William Aaron Dobrovir, Warrenton, VA, for plaintiff.
Margaret Mary Elizabeth Earnest, Jonathan Jackel, U.S. Dept. of Justice, Tax Div., Washington, DC, for defendant.
Pending before the Court are Plaintiffs and Defendant's Cross-Motions for Summary Judgment. The issue before the Court is whether the plaintiff, Tax Analysts ("TA"), is entitled to enjoin the Internal Revenue Service ("IRS" or "Defendant") from withholding documents requested under the Freedom of Information Act (FOIA). Upon consideration of the parties' pleadings and statements at oral argument, the Court will grant Defendant's Motion for Summary Judgment and deny Plaintiffs Motion for Summary Judgment.

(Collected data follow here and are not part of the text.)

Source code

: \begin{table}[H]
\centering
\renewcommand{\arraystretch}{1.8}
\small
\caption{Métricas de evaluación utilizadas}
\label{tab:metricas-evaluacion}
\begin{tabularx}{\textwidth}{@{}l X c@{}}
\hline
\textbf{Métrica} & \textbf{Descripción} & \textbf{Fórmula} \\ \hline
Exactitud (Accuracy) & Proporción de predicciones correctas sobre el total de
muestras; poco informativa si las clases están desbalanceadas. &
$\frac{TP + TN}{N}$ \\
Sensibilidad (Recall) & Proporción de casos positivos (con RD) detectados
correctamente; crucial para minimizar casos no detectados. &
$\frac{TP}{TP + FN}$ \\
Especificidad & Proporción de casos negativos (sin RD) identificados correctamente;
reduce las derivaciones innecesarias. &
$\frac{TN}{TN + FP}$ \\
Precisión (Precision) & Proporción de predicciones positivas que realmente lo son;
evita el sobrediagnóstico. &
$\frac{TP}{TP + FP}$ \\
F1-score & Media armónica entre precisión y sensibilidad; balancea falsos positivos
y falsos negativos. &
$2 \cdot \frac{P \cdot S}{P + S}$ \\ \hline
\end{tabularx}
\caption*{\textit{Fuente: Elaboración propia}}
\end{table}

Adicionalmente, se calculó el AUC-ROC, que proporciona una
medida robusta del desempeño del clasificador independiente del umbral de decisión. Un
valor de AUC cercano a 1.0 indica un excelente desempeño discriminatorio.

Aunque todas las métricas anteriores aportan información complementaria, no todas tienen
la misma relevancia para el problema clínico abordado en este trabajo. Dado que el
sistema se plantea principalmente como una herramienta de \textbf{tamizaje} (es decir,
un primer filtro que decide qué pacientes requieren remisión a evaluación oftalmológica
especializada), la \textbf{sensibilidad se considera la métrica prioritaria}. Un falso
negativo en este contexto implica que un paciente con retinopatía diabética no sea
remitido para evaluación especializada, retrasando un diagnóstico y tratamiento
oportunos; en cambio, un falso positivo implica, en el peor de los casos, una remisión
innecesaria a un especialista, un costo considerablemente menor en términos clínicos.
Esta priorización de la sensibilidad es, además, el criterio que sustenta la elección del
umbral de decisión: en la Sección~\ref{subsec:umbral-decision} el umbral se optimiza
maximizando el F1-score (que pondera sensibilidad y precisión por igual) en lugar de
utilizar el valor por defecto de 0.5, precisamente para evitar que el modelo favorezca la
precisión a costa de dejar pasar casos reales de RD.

TA is a nonprofit corporation organized under the laws of the District of Columbia. TA's primary activities include publishing a variety of tax publications and disseminating tax information to the general public. In pursuing these objectives, TA argues for the public availability of documents and materials relating to the administration of the tax laws by all United States agencies. On November 10, 1993, pursuant to FOIA, TA requested from the IRS copies of all "closing agreements" relating to organizations exempt from federal income tax executed on or after December 31, 1992.

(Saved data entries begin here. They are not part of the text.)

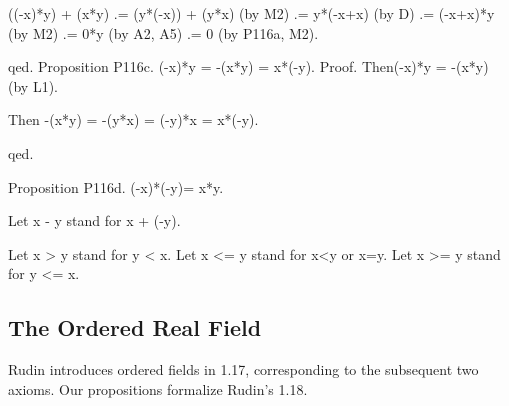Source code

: \documentclass{article}
\newenvironment{forthel}{\begin{leftbar}}{\end{leftbar}}
\begin{document}
\begin{forthel}
((-x)*y) + (x*y) .= (y*(-x)) + (y*x) (by M2)
.= y*(-x+x) (by D) 
.= (-x+x)*y (by M2)
.= 0*y (by A2, A5)
.= 0 (by P116a, M2).

qed. 
Proposition P116c.
(-x)*y = -(x*y) = x*(-y).
Proof.
Then(-x)*y = -(x*y) (by L1).

Then -(x*y) = -(y*x) = (-y)*x = x*(-y).

qed. 

Proposition P116d.
(-x)*(-y)= x*y.


Let x - y stand for x + (-y).


Let x > y stand for y < x.
Let x <= y stand for x<y or x=y.
Let x >= y stand for y <= x.



\end{forthel}

\subsection{The Ordered Real Field}
Rudin introduces ordered fields in 1.17, corresponding to the subsequent two axioms. Our propositions formalize Rudin's 1.18.
\end{document}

Specifically, TA disseminates IRS, Treasury and Congressional documents and hearing transcripts.
Pursuant to 26 U.S.C. § 7121, the Treasury Secretary is authorized to enter into agreements with any individual relating to the individual's liability in respect to any IRS tax for any taxable period. 26 U.S.C. § 7121. Such closing agreements may serve one of several functions. See Miller Decl. ¶ 5; Ex. B. First, a closing agreement may determine the amount of a taxpayer's liability for a given tax period. See id. Second, a closing agreement may resolve an issue that has had tax implications over a several year period. See id. Finally, a closing agreement may be a combination of the above-mentioned functions. See id.

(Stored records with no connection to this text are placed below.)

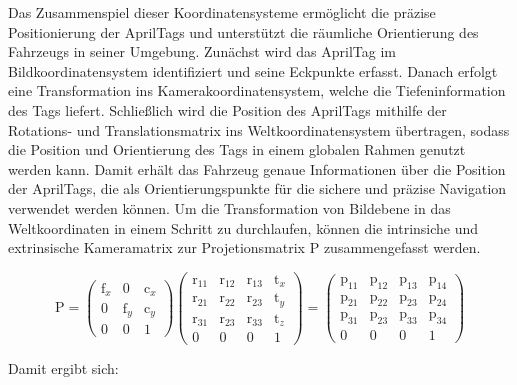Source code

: \documentclass[ngerman]{article}    %
\theoremstyle{definition}
\begin{document}
Das Zusammenspiel dieser Koordinatensysteme ermöglicht die präzise Positionierung der AprilTags und unterstützt die räumliche Orientierung des Fahrzeugs in seiner Umgebung. Zunächst wird das AprilTag im Bildkoordinatensystem identifiziert und seine Eckpunkte erfasst. Danach erfolgt eine Transformation ins Kamerakoordinatensystem, welche die Tiefeninformation des Tags liefert. Schließlich wird die Position des AprilTags mithilfe der Rotations- und Translationsmatrix ins Weltkoordinatensystem übertragen, sodass die Position und Orientierung des Tags in einem globalen Rahmen genutzt werden kann. Damit erhält das Fahrzeug genaue Informationen über die Position der AprilTags, die als Orientierungspunkte für die sichere und präzise Navigation verwendet werden können. Um die Transformation von Bildebene in das Weltkoordinaten in einem Schritt zu durchlaufen, können die intrinsiche und extrinsische Kameramatrix zur Projetionsmatrix $\text{P}$ zusammengefasst werden. 

\begin{equation}
    \text{P} = \begin{pmatrix}
         \text{f}_x & 0 & \text{c}_x \\ 0 & \text{f}_y & \text{c}_y \\ 0 & 0 & 1 
    \end{pmatrix}
    \begin{pmatrix}
        \text{r}_{11} & \text{r}_{12} & \text{r}_{13} & \text{t}_x \\
        \text{r}_{21} & \text{r}_{22} & \text{r}_{23} & \text{t}_y \\
        \text{r}_{31} & \text{r}_{23} & \text{r}_{33} & \text{t}_z \\
        0 & 0 & 0 & 1
    \end{pmatrix}
    = 
   \begin{pmatrix}
        \text{p}_{11} & \text{p}_{12} & \text{p}_{13} & \text{p}_{14} \\
        \text{p}_{21} & \text{p}_{22} & \text{p}_{23} & \text{p}_{24} \\
        \text{p}_{31} & \text{p}_{23} & \text{p}_{33} & \text{p}_{34} \\
        0 & 0 & 0 & 1
    \end{pmatrix} 
\end{equation}

\newpage
Damit ergibt sich:
\end{document}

These agreements are conclusive and matters contained within such agreements may not be reconsidered without a showing of fraud, malfeasance, or a misstatement of material fact. See id.; see also 26 U.S.C. § 7121 (b). Although agreements generally set out the terms of the negotiated settlement between the taxpayer and the IRS. they are not intended to provide analysis, interpret the law, or apply the law to a particular set of facts. See id. In the instant case, TA seeks disclosure of six closing agreements from the IRS, five of which involve final determinations and one of which is a combined agreement
After the IRS failed to respond to TA's initial request, TA filed an administrative appeal based upon the constructive denial of its claim. The IRS denied TA's appeal, claiming that disclosure of the closing agreements was prohibited by 26 U.S.C. § 6103 (a). TA then brought this FOIA claim before this Court, seeking an injunction to compel the IRS to produce for inspection and copying all of the previously requested closing agreements. Both TA and the IRS have moved for summary judgment pursuant to Fed.R.Civ.P. 56(c).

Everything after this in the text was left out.